# Parsing Citations 

With [AnyStyle.io](http://anystyle.io) and Crossref's [search api](http://labs.crossref.org/resolving-citations-we-dont-need-no-stinkin-parser/)

In [81]:
import pandas as pd

In [136]:
citations = pd.read_csv("cites.csv")
citations

Unnamed: 0,syllabus,note,cite
0,berkeley-info202,,"Glushko, Robert J. (Editor). The Discipline of..."
1,berkeley-info202,,"Kent, William. Data and Reality (3rd Edition) ..."
2,berkeley-info202,,"Bush, Vannevar (1945). As We May Think. The At..."
3,berkeley-info202,,"Borges, Jorge Luis. “The library of Babel (Lin..."
4,berkeley-info202,,"Hearst, Marti. Search User Interfaces, 2009."
5,berkeley-info202,,"Morville, Peter and Rosenfeld, Louis. Informat..."
6,berkeley-info202,,"NPR. For a More Ordered Life, Organize Like a ..."
7,berkeley-info202,,"Gardiner, Bryan. “How an Army of Sensors Helps..."
8,berkeley-info202,,"Smith, Abby. “Authenticity in perspective.” Au..."
9,berkeley-info202,,"Doctorow, Cory. Metacrap http://www.well.com/~..."


In [86]:
citations.iloc[0]

syllabus                                     berkeley-info202
note                                                      NaN
cite        Glushko, Robert J. (Editor). The Discipline of...
Name: 0, dtype: object

In [87]:
len(citations)

1822

ok, we got a pile of citations. But they aren't in shape. When we look at the cites, they are a collection of 1,505 strings, this isn't very useful for doing data analysis. We need to *get them into shape*, that is, we need to break them up into their component parts.

In [91]:
citations.iloc[0:5]

Unnamed: 0,syllabus,note,cite
0,berkeley-info202,,"Glushko, Robert J. (Editor). The Discipline of..."
1,berkeley-info202,,"Kent, William. Data and Reality (3rd Edition) ..."
2,berkeley-info202,,"Bush, Vannevar (1945). As We May Think. The At..."
3,berkeley-info202,,"Borges, Jorge Luis. “The library of Babel (Lin..."
4,berkeley-info202,,"Hearst, Marti. Search User Interfaces, 2009."

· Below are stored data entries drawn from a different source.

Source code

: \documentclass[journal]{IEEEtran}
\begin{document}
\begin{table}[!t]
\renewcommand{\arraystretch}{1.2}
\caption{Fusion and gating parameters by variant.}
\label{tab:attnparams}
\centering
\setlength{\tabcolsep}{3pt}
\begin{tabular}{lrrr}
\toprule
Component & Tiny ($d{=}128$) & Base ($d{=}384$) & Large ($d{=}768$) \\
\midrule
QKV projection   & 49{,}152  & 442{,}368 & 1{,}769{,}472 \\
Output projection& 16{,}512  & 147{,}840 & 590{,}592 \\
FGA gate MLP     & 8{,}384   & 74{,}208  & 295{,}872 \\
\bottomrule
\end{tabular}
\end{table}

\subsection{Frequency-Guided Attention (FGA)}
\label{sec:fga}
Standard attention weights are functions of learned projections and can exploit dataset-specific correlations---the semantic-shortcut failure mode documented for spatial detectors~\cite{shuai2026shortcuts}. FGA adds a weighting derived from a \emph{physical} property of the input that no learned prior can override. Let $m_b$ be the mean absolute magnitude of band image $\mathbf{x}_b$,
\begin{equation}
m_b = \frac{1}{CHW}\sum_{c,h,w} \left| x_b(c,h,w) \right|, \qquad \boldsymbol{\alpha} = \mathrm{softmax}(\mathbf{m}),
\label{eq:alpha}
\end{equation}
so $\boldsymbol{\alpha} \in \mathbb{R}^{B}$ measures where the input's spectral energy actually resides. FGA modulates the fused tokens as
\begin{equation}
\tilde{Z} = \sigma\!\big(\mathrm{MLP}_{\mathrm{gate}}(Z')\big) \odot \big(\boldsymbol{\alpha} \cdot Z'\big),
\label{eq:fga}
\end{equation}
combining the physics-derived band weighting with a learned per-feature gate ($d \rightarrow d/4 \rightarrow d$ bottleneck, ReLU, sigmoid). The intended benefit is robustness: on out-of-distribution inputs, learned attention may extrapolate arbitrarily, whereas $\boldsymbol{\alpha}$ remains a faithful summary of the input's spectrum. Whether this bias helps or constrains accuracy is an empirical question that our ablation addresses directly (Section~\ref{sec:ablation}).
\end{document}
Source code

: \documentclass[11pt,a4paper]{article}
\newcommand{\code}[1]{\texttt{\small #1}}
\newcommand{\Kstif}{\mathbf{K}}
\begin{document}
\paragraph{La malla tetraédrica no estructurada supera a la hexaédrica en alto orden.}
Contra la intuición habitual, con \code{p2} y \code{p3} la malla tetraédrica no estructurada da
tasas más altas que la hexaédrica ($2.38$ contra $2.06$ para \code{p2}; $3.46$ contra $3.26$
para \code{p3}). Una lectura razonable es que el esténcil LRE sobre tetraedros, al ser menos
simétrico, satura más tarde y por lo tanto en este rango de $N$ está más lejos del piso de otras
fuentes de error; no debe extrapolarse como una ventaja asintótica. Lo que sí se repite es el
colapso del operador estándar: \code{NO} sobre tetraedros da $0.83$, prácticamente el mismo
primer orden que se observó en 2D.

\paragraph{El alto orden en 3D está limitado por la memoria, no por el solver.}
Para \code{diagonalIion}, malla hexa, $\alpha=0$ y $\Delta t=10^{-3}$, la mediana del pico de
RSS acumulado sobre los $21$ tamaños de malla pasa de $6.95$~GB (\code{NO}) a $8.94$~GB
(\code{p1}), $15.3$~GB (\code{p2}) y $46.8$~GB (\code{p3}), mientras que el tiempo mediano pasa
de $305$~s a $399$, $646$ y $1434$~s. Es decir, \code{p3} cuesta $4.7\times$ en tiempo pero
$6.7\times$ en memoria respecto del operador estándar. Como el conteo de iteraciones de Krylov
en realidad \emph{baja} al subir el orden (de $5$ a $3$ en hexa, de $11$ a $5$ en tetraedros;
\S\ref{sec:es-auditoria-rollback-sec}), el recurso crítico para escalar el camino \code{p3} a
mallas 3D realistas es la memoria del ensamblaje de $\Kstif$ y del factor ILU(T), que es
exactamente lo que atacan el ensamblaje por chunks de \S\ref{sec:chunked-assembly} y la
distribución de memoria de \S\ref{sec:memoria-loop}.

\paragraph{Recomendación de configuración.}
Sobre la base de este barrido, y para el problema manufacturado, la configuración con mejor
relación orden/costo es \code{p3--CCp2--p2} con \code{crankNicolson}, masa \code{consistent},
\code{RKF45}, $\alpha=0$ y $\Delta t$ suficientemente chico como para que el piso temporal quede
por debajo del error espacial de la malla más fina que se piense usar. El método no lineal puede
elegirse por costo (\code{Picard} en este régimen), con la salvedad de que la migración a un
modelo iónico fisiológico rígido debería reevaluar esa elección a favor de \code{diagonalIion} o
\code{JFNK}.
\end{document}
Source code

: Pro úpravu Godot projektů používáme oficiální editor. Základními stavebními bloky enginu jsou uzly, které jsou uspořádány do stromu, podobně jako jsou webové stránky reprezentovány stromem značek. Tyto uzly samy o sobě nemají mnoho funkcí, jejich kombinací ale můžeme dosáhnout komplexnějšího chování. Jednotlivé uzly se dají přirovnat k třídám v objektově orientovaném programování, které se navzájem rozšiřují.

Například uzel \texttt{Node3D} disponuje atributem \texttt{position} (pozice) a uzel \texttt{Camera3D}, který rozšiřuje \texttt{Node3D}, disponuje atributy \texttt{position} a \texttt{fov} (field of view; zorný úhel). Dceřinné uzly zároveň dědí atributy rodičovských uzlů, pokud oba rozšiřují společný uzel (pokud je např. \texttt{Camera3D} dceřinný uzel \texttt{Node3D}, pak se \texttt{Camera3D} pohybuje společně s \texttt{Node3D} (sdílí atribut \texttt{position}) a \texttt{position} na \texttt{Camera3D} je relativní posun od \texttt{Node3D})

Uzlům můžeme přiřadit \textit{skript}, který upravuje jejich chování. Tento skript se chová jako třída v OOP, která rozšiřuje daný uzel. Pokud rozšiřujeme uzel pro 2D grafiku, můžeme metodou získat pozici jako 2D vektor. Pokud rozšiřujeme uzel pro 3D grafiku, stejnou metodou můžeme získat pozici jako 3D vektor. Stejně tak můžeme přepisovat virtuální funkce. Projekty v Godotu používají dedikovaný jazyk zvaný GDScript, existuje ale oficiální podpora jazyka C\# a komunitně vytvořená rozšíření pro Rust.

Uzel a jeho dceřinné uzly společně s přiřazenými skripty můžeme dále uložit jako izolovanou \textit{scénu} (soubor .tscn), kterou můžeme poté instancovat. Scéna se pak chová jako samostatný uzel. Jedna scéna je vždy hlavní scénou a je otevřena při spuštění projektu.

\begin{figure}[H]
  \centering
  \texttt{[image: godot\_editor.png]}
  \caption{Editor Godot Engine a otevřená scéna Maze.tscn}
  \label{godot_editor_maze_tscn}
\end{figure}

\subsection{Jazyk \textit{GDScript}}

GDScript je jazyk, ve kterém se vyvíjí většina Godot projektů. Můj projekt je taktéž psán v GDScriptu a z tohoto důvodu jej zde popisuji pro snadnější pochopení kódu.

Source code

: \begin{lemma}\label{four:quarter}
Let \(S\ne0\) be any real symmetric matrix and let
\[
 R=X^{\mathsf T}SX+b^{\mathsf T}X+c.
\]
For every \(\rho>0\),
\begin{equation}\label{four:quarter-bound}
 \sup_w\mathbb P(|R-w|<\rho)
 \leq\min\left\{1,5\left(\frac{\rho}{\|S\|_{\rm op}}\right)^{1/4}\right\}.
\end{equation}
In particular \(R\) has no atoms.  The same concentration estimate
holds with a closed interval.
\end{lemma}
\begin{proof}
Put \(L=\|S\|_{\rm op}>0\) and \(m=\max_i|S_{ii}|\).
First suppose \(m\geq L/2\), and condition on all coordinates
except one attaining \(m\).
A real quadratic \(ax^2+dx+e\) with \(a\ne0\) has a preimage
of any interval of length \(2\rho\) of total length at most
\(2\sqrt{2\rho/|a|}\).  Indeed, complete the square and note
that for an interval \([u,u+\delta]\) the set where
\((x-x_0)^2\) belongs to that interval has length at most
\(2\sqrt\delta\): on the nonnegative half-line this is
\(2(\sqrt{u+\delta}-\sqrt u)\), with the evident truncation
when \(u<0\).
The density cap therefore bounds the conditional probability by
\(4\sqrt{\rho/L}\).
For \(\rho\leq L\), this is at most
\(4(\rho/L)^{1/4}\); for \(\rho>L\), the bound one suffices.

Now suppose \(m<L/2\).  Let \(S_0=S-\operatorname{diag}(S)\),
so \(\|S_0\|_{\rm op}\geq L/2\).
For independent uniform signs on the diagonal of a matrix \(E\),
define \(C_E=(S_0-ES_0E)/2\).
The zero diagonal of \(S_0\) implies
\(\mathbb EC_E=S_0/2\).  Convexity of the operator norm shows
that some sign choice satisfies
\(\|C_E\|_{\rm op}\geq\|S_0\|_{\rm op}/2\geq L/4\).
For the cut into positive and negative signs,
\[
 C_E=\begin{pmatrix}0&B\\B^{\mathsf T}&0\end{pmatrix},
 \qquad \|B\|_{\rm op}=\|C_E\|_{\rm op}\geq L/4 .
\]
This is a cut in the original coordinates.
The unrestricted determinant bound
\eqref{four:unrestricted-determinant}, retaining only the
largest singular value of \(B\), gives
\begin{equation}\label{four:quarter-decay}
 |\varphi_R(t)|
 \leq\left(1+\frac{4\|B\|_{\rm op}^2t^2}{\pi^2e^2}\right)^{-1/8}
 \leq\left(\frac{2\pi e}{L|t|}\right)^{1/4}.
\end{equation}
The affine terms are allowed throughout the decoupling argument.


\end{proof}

Note, these citations are not always formatted in the same way, for example, lets looks at some from a different part of the piles.

In [90]:
citations.iloc[390:395]

Unnamed: 0,syllabus,note,cite
390,indiana-z501,article,"Dempsey, Lorcan, Malpas, Constance, and Lavoie..."
391,indiana-z501,article,"Levine‐Clark, Michael. “Access to Everything: ..."
392,indiana-z501,article,"Downey, Kay, Zhang, Yin, Urbano, Cristobal, an..."
393,indiana-z501,article,"Cassell, K. A., & Hiremath, U. (2013). Introdu..."
394,indiana-z501,article,"Janes, J. (2003). Reference, digital and other..."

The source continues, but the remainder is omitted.